» **YOUR ASSIGNMENT**: Transcribe exactly the lines from the top of the records below through the line that holds "de carbono são", both included, with no pictures.

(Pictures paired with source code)
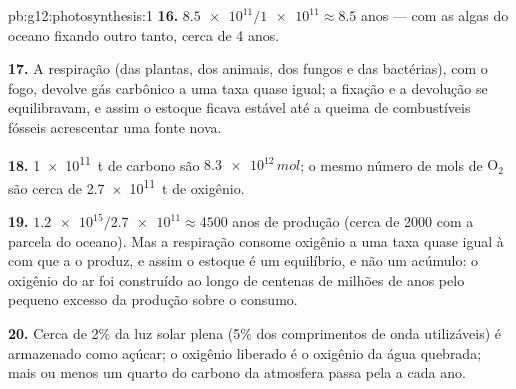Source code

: \begin{solution}{pb:g12:photosynthesis:1}
\textbf{16.} $\num{8.5e11}/\num{1e11} \approx 8.5$ anos --- com as
algas do oceano fixando outro tanto, cerca de 4 anos.

\textbf{17.} A respiração (das plantas, dos animais, dos fungos e das
bactérias), com o fogo, devolve gás carbônico a uma taxa quase igual; a
fixação e a devolução se equilibravam, e assim o estoque ficava estável
até a queima de combustíveis fósseis acrescentar uma fonte nova.

\textbf{18.} \qty{1e11}{t} de carbono são $\num{8.3e12}\,\unit{mol}$; o
mesmo número de mols de $\mathrm{O_2}$ são cerca de \qty{2.7e11}{t} de
oxigênio.

\textbf{19.} $\num{1.2e15}/\num{2.7e11} \approx 4500$ anos de produção
(cerca de 2000 com a parcela do oceano). Mas a respiração consome
oxigênio a uma taxa quase igual à com que a  o produz, e
assim o estoque é um equilíbrio, e não um acúmulo: o oxigênio do ar foi
construído ao longo de centenas de milhões de anos pelo pequeno excesso
da produção sobre o consumo.

\textbf{20.} Cerca de 2\% da luz solar plena (5\% dos comprimentos de
onda utilizáveis) é armazenado como açúcar; o oxigênio liberado é o
oxigênio da água quebrada; mais ou menos um quarto do carbono da
atmosfera passa pela  a cada ano.
\end{solution}
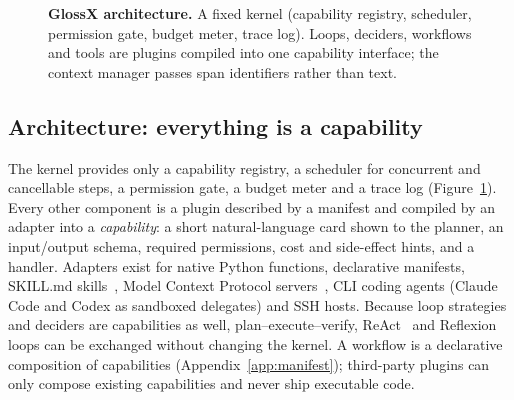 \documentclass{article}
\newcommand{\sysname}{GlossX}
\begin{document}
\begin{figure}[t]
  \centering
  \resizebox{\textwidth}{!}{}
  \caption{\textbf{\sysname{} architecture.} A fixed kernel (capability registry, scheduler, permission gate, budget meter, trace log). Loops, deciders, workflows and tools are plugins compiled into one capability interface; the context manager passes span identifiers rather than text.}
  \label{fig:arch}
\end{figure}

\subsection{Architecture: everything is a capability}
The kernel provides only a capability registry, a scheduler for concurrent and cancellable steps, a permission gate, a budget meter and a trace log (Figure~\ref{fig:arch}). Every other component is a plugin described by a manifest and compiled by an adapter into a \emph{capability}: a short natural-language card shown to the planner, an input/output schema, required permissions, cost and side-effect hints, and a handler. Adapters exist for native Python functions, declarative manifests, SKILL.md skills~\cite{agentskills2025}, Model Context Protocol servers~\cite{mcp2024}, CLI coding agents (Claude Code and Codex as sandboxed delegates) and SSH hosts. Because loop strategies and deciders are capabilities as well, plan--execute--verify, ReAct~\cite{yao2023react} and Reflexion~\cite{shinn2023reflexion} loops can be exchanged without changing the kernel. A workflow is a declarative composition of capabilities (Appendix~\ref{app:manifest}); third-party plugins can only compose existing capabilities and never ship executable code.
\end{document}
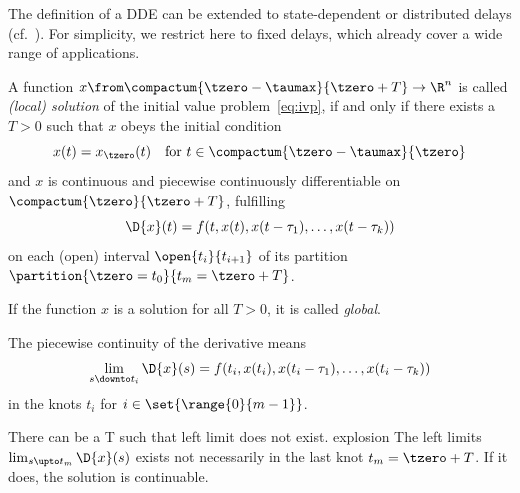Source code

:     The definition of a DDE can be extended to state-dependent or distributed delays (cf.~\cite{}). For simplicity, we restrict here to fixed delays, which already cover a wide range of applications.



    \begin{definition}\label{def:solution-dde}
        A function $x\from\compactum{\tzero-\taumax}{\tzero+T}\to\R^n$ is called \emph{(local) solution} of the initial value problem~\eqref{eq:ivp}, if and only if there exists a $T>0$ such that
        $x$ obeys the initial condition
        \begin{equation*}
            x(t) = x_{\tzero}(t) \quad\text{for } t\in\compactum{\tzero-\taumax}{\tzero}
        \end{equation*}
        and $x$ is continuous and piecewise continuously differentiable on $\compactum{\tzero}{\tzero+T}$, fulfilling
        \begin{equation*}
            \D{x}(t) = f(t,x(t),x(t-\tau_1),\ldots,x(t-\tau_k))
        \end{equation*}
        on each (open) interval $\open{t_i}{t_{i+1}}$ of its partition $\partition{\tzero=t_0}{t_m=\tzero+T}$.
        
        If the function $x$ is a solution for all $T>0$, it is called \emph{global}.   
    \end{definition}
    
    The piecewise continuity of the derivative means
    \begin{equation*}
        \lim_{s\downto t_i}\D{x}(s) = f(t_i,x(t_i),x(t_i-\tau_1),\ldots,x(t_i-\tau_k))
    \end{equation*}
    in the knots $t_i$ for $i\in\set{\range{0}{m-1}}$.


    There can be a T such that left limit does not exist. explosion
    The left limits $\lim_{s\upto t_m}\D{x}(s)$ exists not necessarily in the last knot $t_m=\tzero+T$. If it does, the solution is continuable.


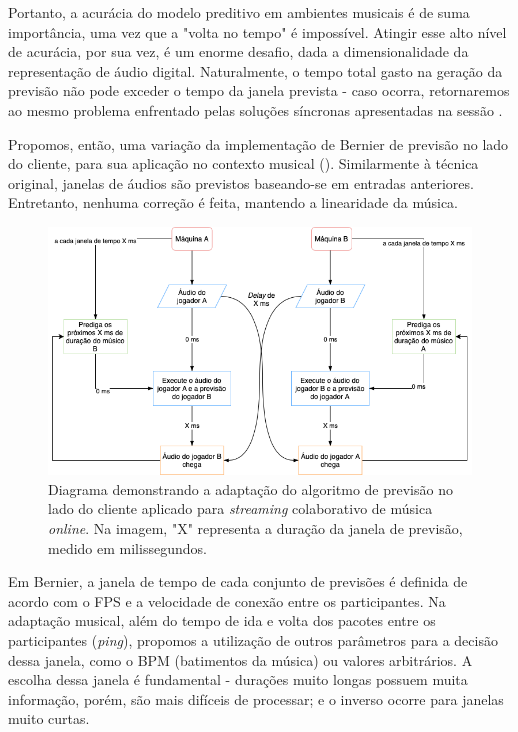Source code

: Portanto, a acurácia do modelo preditivo em ambientes musicais é de suma importância, uma vez que a "volta no tempo" é impossível. Atingir esse alto nível de acurácia, por sua vez, é um enorme desafio, dada a dimensionalidade da representação de áudio digital. Naturalmente, o tempo total gasto na geração da previsão não pode exceder o tempo da janela prevista - caso ocorra, retornaremos ao mesmo problema enfrentado pelas soluções síncronas apresentadas na sessão . 

Propomos, então, uma variação da implementação de Bernier \cite{client-side-prediction} de previsão no lado do cliente, para sua aplicação no contexto musical (). Similarmente à técnica original, janelas de áudios são previstos baseando-se em entradas anteriores. Entretanto, nenhuma correção é feita, mantendo a linearidade da música.

\begin{figure}[htbp]
\centering
\includegraphics[width=1\textwidth]{images/rollback-music.png}
\caption{Diagrama demonstrando a adaptação do algoritmo de previsão no lado do cliente aplicado para \textit{streaming} colaborativo de música \textit{online}. Na imagem, "X" representa a duração da janela de previsão, medido em milissegundos.}
\label{fig:rollback_music_diagram}
\end{figure}

Em Bernier, a janela de tempo de cada conjunto de previsões é definida de acordo com o FPS e a velocidade de conexão entre os participantes. Na adaptação musical, além do tempo de ida e volta dos pacotes entre os participantes (\textit{ping}), propomos a utilização de outros parâmetros para a decisão dessa janela, como o BPM (batimentos da música) ou valores arbitrários. A escolha dessa janela é fundamental - durações muito longas possuem muita informação, porém, são mais difíceis de processar; e o inverso ocorre para janelas muito curtas.

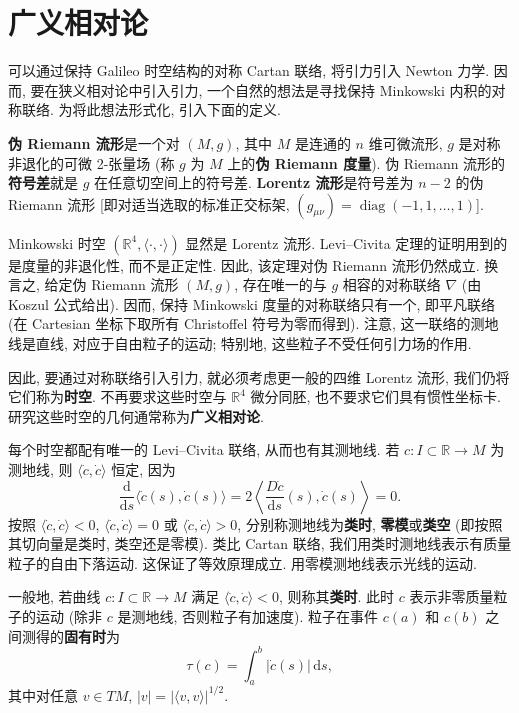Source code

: \section{广义相对论}\label{sec:general-relativity}

可以通过保持 Galileo 时空结构的对称 Cartan 联络, 将引力引入 Newton 力学. 因而, 要在狭义相对论中引入引力, 一个自然的想法是寻找保持 Minkowski 内积的对称联络. 为将此想法形式化, 引入下面的定义.

\begin{RiemannDefinition}\label{def:pseudo-riemannian-and-lorentzian-manifolds}
\textbf{伪 Riemann 流形}是一个对 $(M,g)$, 其中 $M$ 是连通的 $n$ 维可微流形, $g$ 是对称非退化的可微 2-张量场 (称 $g$ 为 $M$ 上的\textbf{伪 Riemann 度量}). 伪 Riemann 流形的\textbf{符号差}就是 $g$ 在任意切空间上的符号差. \textbf{Lorentz 流形}是符号差为 $n-2$ 的伪 Riemann 流形 [即对适当选取的标准正交标架, $(g_{\mu\nu})=\operatorname{diag}(-1,1,\ldots,1)$].
\end{RiemannDefinition}

Minkowski 时空 $(\mathbb{R}^4,\langle\cdot,\cdot\rangle)$ 显然是 Lorentz 流形. Levi–Civita 定理的证明用到的是度量的非退化性, 而不是正定性. 因此, 该定理对伪 Riemann 流形仍然成立. 换言之, 给定伪 Riemann 流形 $(M,g)$, 存在唯一的与 $g$ 相容的对称联络 $\nabla$ (由 Koszul 公式给出). 因而, 保持 Minkowski 度量的对称联络只有一个, 即平凡联络 (在 Cartesian 坐标下取所有 Christoffel 符号为零而得到). 注意, 这一联络的测地线是直线, 对应于自由粒子的运动; 特别地, 这些粒子不受任何引力场的作用.

因此, 要通过对称联络引入引力, 就必须考虑更一般的四维 Lorentz 流形, 我们仍将它们称为\textbf{时空}. 不再要求这些时空与 $\mathbb{R}^4$ 微分同胚, 也不要求它们具有惯性坐标卡. 研究这些时空的几何通常称为\textbf{广义相对论}.

每个时空都配有唯一的 Levi–Civita 联络, 从而也有其测地线. 若 $c:I\subset\mathbb{R}\to M$ 为测地线, 则 $\langle\dot c,\dot c\rangle$ 恒定, 因为
\[
  \frac{\mathrm{d}}{\mathrm{d}s}\langle\dot c(s),\dot c(s)\rangle
  =2\left\langle\frac{D\dot c}{\mathrm{d}s}(s),\dot c(s)\right\rangle=0.
\]
按照 $\langle\dot c,\dot c\rangle<0$, $\langle\dot c,\dot c\rangle=0$ 或 $\langle\dot c,\dot c\rangle>0$, 分别称测地线为\textbf{类时}, \textbf{零模}或\textbf{类空} (即按照其切向量是类时, 类空还是零模). 类比 Cartan 联络, 我们用类时测地线表示有质量粒子的自由下落运动. 这保证了等效原理成立. 用零模测地线表示光线的运动.

一般地, 若曲线 $c:I\subset\mathbb{R}\to M$ 满足 $\langle\dot c,\dot c\rangle<0$, 则称其\textbf{类时}. 此时 $c$ 表示非零质量粒子的运动 (除非 $c$ 是测地线, 否则粒子有加速度). 粒子在事件 $c(a)$ 和 $c(b)$ 之间测得的\textbf{固有时}为
\[
  \tau(c)=\int_a^b|\dot c(s)|\,\mathrm{d}s,
\]
其中对任意 $v\in TM$, $|v|=|\langle v,v\rangle|^{1/2}$.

» **ANSWER SECTION**:
Source code

: \begin{solution}{pb:g12:photosynthesis:1}
\textbf{16.} $\num{8.5e11}/\num{1e11} \approx 8.5$ anos --- com as
algas do oceano fixando outro tanto, cerca de 4 anos.

\textbf{17.} A respiração (das plantas, dos animais, dos fungos e das
bactérias), com o fogo, devolve gás carbônico a uma taxa quase igual; a
fixação e a devolução se equilibravam, e assim o estoque ficava estável
até a queima de combustíveis fósseis acrescentar uma fonte nova.

\textbf{18.} \qty{1e11}{t} de carbono são $\num{8.3e12}\,\unit{mol}$; o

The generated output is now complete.